* [Problem description]:
Look through the entries below and report every line that has "сочинения".
== Records for this task
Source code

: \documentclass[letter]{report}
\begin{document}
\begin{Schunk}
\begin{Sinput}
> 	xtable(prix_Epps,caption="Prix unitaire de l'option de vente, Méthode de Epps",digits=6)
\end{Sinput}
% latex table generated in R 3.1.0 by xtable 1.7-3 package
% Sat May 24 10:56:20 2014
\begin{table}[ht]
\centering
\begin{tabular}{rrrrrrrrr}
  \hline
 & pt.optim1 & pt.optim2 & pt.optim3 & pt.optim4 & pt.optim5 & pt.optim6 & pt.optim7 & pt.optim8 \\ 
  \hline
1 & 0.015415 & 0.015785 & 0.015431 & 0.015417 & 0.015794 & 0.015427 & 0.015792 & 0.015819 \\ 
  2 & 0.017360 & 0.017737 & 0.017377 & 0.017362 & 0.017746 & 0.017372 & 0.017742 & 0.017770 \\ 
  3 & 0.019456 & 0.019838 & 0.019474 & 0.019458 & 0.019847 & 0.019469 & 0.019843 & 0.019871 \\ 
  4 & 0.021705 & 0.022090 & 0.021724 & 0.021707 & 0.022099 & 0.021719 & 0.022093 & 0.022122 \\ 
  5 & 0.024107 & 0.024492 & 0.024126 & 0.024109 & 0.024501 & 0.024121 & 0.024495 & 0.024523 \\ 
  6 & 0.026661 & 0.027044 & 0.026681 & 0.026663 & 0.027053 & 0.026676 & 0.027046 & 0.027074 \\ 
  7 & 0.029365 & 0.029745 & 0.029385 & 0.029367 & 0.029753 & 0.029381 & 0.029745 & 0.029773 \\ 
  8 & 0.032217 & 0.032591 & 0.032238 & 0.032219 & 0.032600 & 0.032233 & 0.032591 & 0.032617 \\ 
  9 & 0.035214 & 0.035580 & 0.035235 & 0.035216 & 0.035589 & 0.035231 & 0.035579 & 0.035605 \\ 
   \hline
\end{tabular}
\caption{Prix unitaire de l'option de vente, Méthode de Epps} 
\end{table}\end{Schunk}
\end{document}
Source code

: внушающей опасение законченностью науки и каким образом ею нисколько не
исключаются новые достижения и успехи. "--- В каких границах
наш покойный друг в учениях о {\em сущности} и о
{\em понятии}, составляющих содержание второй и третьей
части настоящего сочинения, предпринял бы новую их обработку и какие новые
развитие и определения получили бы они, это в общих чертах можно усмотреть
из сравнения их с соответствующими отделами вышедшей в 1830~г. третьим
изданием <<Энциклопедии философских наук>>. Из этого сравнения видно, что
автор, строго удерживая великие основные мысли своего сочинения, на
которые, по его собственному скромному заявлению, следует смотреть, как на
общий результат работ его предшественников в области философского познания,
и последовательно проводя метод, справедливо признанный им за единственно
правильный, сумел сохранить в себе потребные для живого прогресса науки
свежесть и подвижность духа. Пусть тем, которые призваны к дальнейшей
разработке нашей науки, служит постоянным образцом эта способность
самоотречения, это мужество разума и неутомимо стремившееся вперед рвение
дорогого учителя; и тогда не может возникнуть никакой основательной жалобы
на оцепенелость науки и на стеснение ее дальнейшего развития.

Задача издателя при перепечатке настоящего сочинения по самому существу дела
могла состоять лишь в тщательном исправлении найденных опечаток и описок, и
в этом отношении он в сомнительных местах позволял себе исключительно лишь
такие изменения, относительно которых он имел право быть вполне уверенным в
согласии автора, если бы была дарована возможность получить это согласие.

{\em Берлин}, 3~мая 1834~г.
====
* [Result of this task]:
части настоящего сочинения, предпринял бы новую их обработку и какие новые
автор, строго удерживая великие основные мысли своего сочинения, на
Задача издателя при перепечатке настоящего сочинения по самому существу дела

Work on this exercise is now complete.